Canadian economy chugs to modest GDP gain in February

Canada's economy expanded by 0.2 per cent in February, in line with what economists were expecting.

Sochi Olympics takes bite out of Canadian economy on 2-week NHL shutdown even as most sectors expand

Canada's manufacturing sector expanded in February, official GDP data shows. (CBC News)

Canada's economy expanded by 0.2 per cent in February, in line with what economists were expecting.

Statistics Canada said Wednesday that goods-producing businesses boosted output by 0.5 per cent, while the service sector expanded by 0.1 per cent.

The manufacturing, and oil and gas sectors both saw growth.

The arts and entertainment sector shrank by five per cent because of the Sochi Olympics, the data agency said, as the NHL shut down for two weeks in February, so all economic activity surrounding the Games dried up temporarily.

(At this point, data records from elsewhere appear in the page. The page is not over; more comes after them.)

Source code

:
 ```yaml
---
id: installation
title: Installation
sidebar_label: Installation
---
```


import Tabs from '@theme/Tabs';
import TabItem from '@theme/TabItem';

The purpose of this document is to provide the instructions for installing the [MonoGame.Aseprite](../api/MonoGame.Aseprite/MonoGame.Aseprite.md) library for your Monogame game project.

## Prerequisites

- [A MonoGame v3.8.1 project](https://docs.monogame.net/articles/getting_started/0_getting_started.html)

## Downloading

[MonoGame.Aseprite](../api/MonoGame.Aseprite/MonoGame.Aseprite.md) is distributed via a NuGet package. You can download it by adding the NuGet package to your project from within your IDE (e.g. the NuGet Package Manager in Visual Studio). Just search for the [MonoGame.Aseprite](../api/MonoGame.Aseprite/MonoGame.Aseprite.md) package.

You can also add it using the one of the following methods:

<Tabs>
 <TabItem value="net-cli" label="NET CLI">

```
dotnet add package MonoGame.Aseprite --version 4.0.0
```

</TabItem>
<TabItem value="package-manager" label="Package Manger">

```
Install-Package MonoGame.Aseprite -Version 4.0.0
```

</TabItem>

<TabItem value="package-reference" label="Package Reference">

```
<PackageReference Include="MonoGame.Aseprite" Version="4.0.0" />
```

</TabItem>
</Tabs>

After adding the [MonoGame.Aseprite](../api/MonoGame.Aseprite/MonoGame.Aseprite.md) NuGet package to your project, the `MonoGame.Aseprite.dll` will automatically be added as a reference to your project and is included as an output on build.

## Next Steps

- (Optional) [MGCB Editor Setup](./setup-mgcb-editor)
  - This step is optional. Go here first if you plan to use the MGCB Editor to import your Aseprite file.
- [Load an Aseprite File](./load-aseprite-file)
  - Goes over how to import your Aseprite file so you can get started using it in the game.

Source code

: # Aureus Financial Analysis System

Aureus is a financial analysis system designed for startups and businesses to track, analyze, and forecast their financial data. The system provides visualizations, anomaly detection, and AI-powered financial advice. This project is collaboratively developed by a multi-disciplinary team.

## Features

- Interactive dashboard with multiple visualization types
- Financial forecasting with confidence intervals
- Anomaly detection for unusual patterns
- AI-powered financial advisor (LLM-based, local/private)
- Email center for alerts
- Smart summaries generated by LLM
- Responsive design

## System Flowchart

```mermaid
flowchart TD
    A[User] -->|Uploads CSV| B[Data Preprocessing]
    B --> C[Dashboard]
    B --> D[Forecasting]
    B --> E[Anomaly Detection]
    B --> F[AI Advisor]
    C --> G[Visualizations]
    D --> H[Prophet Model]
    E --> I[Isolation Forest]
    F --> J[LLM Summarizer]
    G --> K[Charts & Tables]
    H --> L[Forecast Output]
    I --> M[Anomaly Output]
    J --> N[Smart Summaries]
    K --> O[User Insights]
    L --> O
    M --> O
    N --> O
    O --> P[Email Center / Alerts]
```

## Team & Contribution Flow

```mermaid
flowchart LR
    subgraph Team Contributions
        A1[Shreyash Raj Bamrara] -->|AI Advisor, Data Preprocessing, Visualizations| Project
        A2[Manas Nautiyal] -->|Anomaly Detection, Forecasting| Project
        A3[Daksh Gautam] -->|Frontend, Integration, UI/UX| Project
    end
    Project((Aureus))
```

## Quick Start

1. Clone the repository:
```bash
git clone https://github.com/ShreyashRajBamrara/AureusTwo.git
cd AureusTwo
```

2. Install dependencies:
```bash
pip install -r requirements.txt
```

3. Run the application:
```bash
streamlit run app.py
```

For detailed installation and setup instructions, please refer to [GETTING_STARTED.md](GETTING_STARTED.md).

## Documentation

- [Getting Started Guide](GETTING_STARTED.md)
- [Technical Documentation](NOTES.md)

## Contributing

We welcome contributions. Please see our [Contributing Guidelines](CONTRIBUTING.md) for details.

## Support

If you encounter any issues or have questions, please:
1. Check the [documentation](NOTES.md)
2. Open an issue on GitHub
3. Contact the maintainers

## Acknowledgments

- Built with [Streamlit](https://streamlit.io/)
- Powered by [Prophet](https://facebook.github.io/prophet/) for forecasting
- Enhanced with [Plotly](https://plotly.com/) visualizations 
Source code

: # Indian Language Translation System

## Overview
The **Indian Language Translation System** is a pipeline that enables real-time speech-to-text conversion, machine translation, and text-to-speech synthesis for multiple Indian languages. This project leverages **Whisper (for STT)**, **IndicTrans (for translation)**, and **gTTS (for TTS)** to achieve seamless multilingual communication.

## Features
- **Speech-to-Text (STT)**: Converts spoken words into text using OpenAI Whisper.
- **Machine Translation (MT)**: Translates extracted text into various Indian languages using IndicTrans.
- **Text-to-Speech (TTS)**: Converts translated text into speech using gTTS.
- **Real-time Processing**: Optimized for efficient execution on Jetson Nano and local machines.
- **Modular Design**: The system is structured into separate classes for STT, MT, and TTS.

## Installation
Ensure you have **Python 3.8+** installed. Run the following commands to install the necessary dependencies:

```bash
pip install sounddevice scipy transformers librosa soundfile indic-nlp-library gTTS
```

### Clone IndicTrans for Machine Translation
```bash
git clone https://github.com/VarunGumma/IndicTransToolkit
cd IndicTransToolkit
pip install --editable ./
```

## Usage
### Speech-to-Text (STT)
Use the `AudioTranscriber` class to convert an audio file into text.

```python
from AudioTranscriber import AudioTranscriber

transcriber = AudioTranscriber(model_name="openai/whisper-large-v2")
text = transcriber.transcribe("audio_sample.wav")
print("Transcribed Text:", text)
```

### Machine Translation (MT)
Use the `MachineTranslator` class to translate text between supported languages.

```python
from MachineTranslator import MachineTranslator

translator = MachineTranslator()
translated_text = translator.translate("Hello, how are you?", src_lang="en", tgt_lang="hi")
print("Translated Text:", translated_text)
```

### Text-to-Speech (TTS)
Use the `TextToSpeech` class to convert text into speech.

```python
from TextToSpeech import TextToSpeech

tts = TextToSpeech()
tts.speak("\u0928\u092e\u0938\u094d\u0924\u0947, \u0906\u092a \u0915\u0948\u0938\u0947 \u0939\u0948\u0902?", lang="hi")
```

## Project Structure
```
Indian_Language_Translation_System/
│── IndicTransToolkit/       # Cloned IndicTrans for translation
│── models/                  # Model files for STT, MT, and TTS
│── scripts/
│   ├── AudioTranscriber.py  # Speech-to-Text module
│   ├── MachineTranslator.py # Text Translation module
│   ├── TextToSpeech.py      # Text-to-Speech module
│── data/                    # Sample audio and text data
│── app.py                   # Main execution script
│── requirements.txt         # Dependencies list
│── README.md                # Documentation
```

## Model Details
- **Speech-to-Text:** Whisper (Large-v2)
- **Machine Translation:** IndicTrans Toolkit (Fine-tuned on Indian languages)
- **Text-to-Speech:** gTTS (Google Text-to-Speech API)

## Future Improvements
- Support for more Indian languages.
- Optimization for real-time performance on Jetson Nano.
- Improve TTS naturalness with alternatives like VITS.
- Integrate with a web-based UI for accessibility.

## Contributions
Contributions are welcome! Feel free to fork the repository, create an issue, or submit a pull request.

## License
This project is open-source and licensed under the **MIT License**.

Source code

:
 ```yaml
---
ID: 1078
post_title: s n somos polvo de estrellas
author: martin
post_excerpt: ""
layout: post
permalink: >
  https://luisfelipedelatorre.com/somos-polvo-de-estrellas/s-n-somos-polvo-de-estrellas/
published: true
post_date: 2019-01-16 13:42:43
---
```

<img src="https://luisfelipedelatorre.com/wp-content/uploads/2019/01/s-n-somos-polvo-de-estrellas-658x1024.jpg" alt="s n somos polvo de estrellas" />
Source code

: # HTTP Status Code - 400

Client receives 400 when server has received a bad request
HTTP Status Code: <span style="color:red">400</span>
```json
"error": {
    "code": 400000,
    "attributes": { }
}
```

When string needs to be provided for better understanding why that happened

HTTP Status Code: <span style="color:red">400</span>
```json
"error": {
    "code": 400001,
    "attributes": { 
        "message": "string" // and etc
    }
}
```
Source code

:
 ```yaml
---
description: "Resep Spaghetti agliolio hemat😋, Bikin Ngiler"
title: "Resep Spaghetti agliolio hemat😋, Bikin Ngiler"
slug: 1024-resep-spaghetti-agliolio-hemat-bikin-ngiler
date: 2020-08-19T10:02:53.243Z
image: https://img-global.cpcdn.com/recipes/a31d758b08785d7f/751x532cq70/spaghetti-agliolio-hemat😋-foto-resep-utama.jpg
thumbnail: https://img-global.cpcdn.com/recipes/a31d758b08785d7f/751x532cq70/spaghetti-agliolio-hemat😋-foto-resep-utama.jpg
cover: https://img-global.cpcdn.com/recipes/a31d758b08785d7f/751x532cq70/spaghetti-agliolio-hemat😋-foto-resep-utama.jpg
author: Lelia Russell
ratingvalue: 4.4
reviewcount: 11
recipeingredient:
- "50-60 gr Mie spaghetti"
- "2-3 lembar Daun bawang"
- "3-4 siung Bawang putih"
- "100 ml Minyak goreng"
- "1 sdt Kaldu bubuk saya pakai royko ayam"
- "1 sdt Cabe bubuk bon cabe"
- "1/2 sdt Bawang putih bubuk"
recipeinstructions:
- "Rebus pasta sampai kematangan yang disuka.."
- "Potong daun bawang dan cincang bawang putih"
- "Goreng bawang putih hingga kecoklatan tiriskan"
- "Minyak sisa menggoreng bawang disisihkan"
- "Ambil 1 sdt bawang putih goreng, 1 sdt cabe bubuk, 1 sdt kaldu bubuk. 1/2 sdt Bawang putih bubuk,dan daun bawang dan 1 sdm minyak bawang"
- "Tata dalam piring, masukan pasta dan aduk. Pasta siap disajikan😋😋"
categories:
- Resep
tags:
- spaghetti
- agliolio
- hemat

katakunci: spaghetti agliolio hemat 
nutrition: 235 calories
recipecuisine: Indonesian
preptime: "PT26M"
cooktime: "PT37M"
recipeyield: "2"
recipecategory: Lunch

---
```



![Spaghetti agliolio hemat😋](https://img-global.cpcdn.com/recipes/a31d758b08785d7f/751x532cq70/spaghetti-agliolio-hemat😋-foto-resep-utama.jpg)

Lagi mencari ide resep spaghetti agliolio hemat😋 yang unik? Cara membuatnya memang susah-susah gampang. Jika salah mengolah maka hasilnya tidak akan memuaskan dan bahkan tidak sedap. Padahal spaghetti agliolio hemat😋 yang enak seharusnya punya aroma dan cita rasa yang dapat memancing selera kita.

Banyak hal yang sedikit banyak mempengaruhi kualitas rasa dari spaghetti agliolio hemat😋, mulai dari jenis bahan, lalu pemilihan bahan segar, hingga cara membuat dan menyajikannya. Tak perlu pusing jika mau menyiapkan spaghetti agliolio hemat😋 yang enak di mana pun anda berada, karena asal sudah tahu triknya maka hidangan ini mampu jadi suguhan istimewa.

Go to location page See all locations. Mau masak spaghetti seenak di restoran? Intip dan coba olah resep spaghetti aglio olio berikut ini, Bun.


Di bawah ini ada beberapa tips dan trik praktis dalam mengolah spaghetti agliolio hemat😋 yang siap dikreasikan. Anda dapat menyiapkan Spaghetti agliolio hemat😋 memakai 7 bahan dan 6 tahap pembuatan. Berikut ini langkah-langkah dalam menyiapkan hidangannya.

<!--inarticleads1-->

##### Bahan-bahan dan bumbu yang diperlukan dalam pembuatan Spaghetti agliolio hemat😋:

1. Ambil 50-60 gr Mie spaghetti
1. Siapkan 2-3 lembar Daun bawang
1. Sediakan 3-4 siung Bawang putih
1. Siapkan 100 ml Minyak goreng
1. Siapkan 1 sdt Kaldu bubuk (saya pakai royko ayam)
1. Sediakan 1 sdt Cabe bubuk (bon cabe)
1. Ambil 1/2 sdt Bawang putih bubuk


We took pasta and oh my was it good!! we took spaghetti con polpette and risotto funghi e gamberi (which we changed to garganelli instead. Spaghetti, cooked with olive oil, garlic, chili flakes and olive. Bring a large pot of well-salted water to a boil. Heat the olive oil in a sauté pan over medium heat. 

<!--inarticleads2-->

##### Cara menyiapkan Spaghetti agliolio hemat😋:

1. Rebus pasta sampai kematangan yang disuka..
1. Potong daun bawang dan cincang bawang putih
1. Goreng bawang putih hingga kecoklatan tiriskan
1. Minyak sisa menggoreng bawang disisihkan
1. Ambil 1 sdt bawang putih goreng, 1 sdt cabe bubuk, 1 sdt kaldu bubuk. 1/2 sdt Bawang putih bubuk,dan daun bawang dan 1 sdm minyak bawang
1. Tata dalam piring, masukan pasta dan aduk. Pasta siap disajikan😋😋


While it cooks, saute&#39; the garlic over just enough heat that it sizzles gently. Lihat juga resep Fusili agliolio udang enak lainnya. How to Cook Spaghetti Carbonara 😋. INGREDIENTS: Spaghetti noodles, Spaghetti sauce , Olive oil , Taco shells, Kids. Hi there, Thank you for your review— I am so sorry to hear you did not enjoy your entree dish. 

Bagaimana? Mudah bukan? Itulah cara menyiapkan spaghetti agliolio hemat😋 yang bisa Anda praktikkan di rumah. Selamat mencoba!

The agriculture and forestry sectors also declined.

Modest growth

The 0.2 per cent monthly figure translates to an annual expansion of 2.5 per cent. That's a slight downshift from the pace of growth before the excessively cold winter, but the second straight monthly gain suggests the impact of that cold weather might be over — for the economy, anyway.

"It is also slightly stronger than the 1.5 per cent expectation in the Bank of Canada's latest Monetary Policy Report," TD Bank economist Leslie Preston said in a note following the release of the data.

"Moreover, oil and gas prices are up strongly on a year-on-year basis, auguring well for activity in this key sector of the economy," Preston added.

Barring a major disappointment in March — something Scotiabank economist Derek Holt warns is possible because of the impact of the Vancouver port strike — the decent showing in February should lead to modest growth for the first quarter as a whole, getting Canada's economy off to a good start for the year.